My HVAC system is a hybrid like this, but I had the right conditions for it: a former gas system was already in the attic (so I had a gas line up there), plus electricity up there, and the system could sit where the old dilapidated one was. I have since figured out how to switch it to run gas during high-peak hours, and electricity during off-peak hours, but I can't put that into the program for each day and time. The system is supposed to run gas when heat demand reaches a certain level (as in below freezing temps), and electric when it's normal demand, with a recirculating blower when the house needs just one more degree to maintain set temps.

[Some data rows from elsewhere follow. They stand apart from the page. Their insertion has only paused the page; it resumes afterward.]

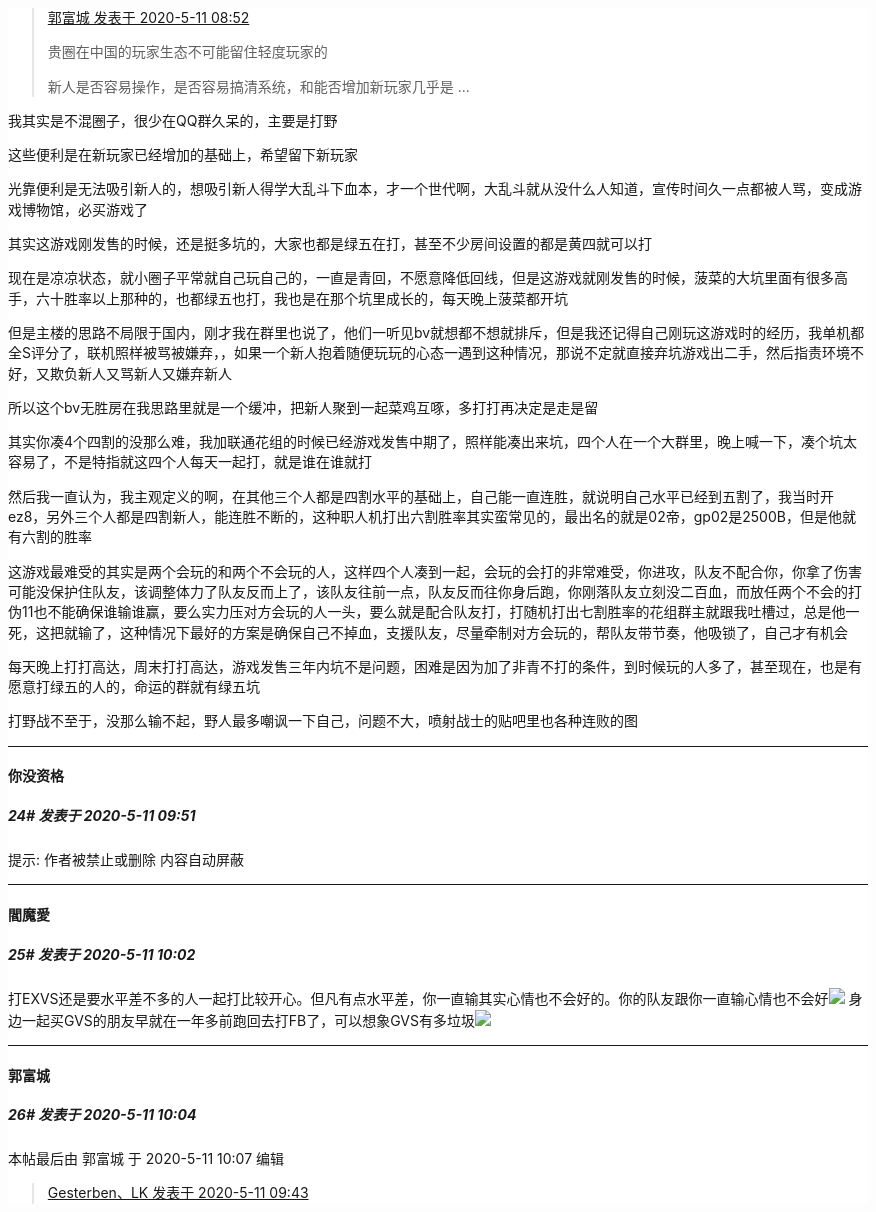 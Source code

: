 <blockquote><a href="httphttps://bbs.saraba1st.com/2b/forum.php?mod=redirect&amp;goto=findpost&amp;pid=47374741&amp;ptid=1933911" target="_blank">郭富城 发表于 2020-5-11 08:52</a>

贵圈在中国的玩家生态不可能留住轻度玩家的

新人是否容易操作，是否容易搞清系统，和能否增加新玩家几乎是 ...</blockquote>
我其实是不混圈子，很少在QQ群久呆的，主要是打野

这些便利是在新玩家已经增加的基础上，希望留下新玩家

光靠便利是无法吸引新人的，想吸引新人得学大乱斗下血本，才一个世代啊，大乱斗就从没什么人知道，宣传时间久一点都被人骂，变成游戏博物馆，必买游戏了

其实这游戏刚发售的时候，还是挺多坑的，大家也都是绿五在打，甚至不少房间设置的都是黄四就可以打

现在是凉凉状态，就小圈子平常就自己玩自己的，一直是青回，不愿意降低回线，但是这游戏就刚发售的时候，菠菜的大坑里面有很多高手，六十胜率以上那种的，也都绿五也打，我也是在那个坑里成长的，每天晚上菠菜都开坑

但是主楼的思路不局限于国内，刚才我在群里也说了，他们一听见bv就想都不想就排斥，但是我还记得自己刚玩这游戏时的经历，我单机都全S评分了，联机照样被骂被嫌弃，，如果一个新人抱着随便玩玩的心态一遇到这种情况，那说不定就直接弃坑游戏出二手，然后指责环境不好，又欺负新人又骂新人又嫌弃新人

所以这个bv无胜房在我思路里就是一个缓冲，把新人聚到一起菜鸡互啄，多打打再决定是走是留

其实你凑4个四割的没那么难，我加联通花组的时候已经游戏发售中期了，照样能凑出来坑，四个人在一个大群里，晚上喊一下，凑个坑太容易了，不是特指就这四个人每天一起打，就是谁在谁就打

然后我一直认为，我主观定义的啊，在其他三个人都是四割水平的基础上，自己能一直连胜，就说明自己水平已经到五割了，我当时开ez8，另外三个人都是四割新人，能连胜不断的，这种职人机打出六割胜率其实蛮常见的，最出名的就是02帝，gp02是2500B，但是他就有六割的胜率

这游戏最难受的其实是两个会玩的和两个不会玩的人，这样四个人凑到一起，会玩的会打的非常难受，你进攻，队友不配合你，你拿了伤害可能没保护住队友，该调整体力了队友反而上了，该队友往前一点，队友反而往你身后跑，你刚落队友立刻没二百血，而放任两个不会的打伪11也不能确保谁输谁赢，要么实力压对方会玩的人一头，要么就是配合队友打，打随机打出七割胜率的花组群主就跟我吐槽过，总是他一死，这把就输了，这种情况下最好的方案是确保自己不掉血，支援队友，尽量牵制对方会玩的，帮队友带节奏，他吸锁了，自己才有机会

每天晚上打打高达，周末打打高达，游戏发售三年内坑不是问题，困难是因为加了非青不打的条件，到时候玩的人多了，甚至现在，也是有愿意打绿五的人的，命运的群就有绿五坑

打野战不至于，没那么输不起，野人最多嘲讽一下自己，问题不大，喷射战士的贴吧里也各种连败的图

*****

####  你没资格  
##### 24#       发表于 2020-5-11 09:51

提示: 作者被禁止或删除 内容自动屏蔽

*****

####  閻魔愛  
##### 25#       发表于 2020-5-11 10:02

打EXVS还是要水平差不多的人一起打比较开心。但凡有点水平差，你一直输其实心情也不会好的。你的队友跟你一直输心情也不会好<img src="https://static.saraba1st.com/image/smiley/face2017/068.png" referrerpolicy="no-referrer">
身边一起买GVS的朋友早就在一年多前跑回去打FB了，可以想象GVS有多垃圾<img src="https://static.saraba1st.com/image/smiley/face2017/001.png" referrerpolicy="no-referrer">

*****

####  郭富城  
##### 26#       发表于 2020-5-11 10:04

 本帖最后由 郭富城 于 2020-5-11 10:07 编辑 
<blockquote><a href="httphttps://bbs.saraba1st.com/2b/forum.php?mod=redirect&amp;goto=findpost&amp;pid=47375248&amp;ptid=1933911" target="_blank">Gesterben、LK 发表于 2020-5-11 09:43</a>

Instead of letting it run on "auto", which would run electric heat until near-freezing temps outside, I override it during on-peak times to "emergency heat" (which runs the gas system), cutting my electric bill without sacrificing heat like Mr. Tightwad does (since my gas bill's already low, and gas is cheap compared to electricity). Nowhere in the operator manuals does it say to do this, but I learned how from a friend who installs these HVAC systems in Colorado. Unfortunately, there's no way to program the thermostat to flip between gas and electric for on-peak and off-peak hours--only a way to program it to adjust temps or turn off completely at each hour of each day. I guess you could say I hacked the system.

Yep, I'm upping my gas bill, but not by much--I'm already on the fixed monthly payment plan, so it can't get much higher. As soon as I'm finished shaving the electric bill, I'll also switch that to the fixed monthly payment plan.

If Mr. Tightwad were prone to shelling out for this system, he could be joining me. I admit, plugging in an electric blanket is easier at this point, but why not use the gas and electricity you're already paying for more effectively? Jockeying the gas/electric heat, plus killing off phantom loads, plus changing demand to off-peak hours, plus using car windshield shades in the summer has cut my electric bill by $50/month total--the cost of my old cable back in the apartment.

The only other way I can see to get efficient is to move to the equator, but then you have ungodly humidity.